[TASK INPUT]
╔══

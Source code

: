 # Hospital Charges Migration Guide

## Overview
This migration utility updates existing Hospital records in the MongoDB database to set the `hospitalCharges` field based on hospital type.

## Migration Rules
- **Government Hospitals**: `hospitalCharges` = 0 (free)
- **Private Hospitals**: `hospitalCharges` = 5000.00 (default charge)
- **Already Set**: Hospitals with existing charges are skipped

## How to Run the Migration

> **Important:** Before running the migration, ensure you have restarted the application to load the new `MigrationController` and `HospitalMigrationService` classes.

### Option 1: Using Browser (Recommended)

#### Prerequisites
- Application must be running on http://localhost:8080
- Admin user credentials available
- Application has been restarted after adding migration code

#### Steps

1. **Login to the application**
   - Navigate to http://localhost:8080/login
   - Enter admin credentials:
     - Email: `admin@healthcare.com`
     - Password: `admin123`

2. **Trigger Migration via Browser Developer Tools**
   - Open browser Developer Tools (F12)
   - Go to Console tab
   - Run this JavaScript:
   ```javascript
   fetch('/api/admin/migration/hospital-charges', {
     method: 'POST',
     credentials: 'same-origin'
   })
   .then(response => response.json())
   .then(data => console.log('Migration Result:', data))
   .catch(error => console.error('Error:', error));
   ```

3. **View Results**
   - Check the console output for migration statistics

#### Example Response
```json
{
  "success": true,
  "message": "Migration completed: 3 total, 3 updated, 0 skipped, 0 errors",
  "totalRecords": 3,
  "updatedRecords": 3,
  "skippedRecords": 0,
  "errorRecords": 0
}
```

╚══

[EXERCISE PROMPT]
Repeat the listing above exactly, every line of it.

[EXERCISE ANSWER]
Source code

: # Hospital Charges Migration Guide

## Overview
This migration utility updates existing Hospital records in the MongoDB database to set the `hospitalCharges` field based on hospital type.

## Migration Rules
- **Government Hospitals**: `hospitalCharges` = 0 (free)
- **Private Hospitals**: `hospitalCharges` = 5000.00 (default charge)
- **Already Set**: Hospitals with existing charges are skipped

## How to Run the Migration

> **Important:** Before running the migration, ensure you have restarted the application to load the new `MigrationController` and `HospitalMigrationService` classes.

### Option 1: Using Browser (Recommended)

#### Prerequisites
- Application must be running on http://localhost:8080
- Admin user credentials available
- Application has been restarted after adding migration code

#### Steps

1. **Login to the application**
   - Navigate to http://localhost:8080/login
   - Enter admin credentials:
     - Email: `admin@healthcare.com`
     - Password: `admin123`

2. **Trigger Migration via Browser Developer Tools**
   - Open browser Developer Tools (F12)
   - Go to Console tab
   - Run this JavaScript:
   ```javascript
   fetch('/api/admin/migration/hospital-charges', {
     method: 'POST',
     credentials: 'same-origin'
   })
   .then(response => response.json())
   .then(data => console.log('Migration Result:', data))
   .catch(error => console.error('Error:', error));
   ```

3. **View Results**
   - Check the console output for migration statistics

#### Example Response
```json
{
  "success": true,
  "message": "Migration completed: 3 total, 3 updated, 0 skipped, 0 errors",
  "totalRecords": 3,
  "updatedRecords": 3,
  "skippedRecords": 0,
  "errorRecords": 0
}
```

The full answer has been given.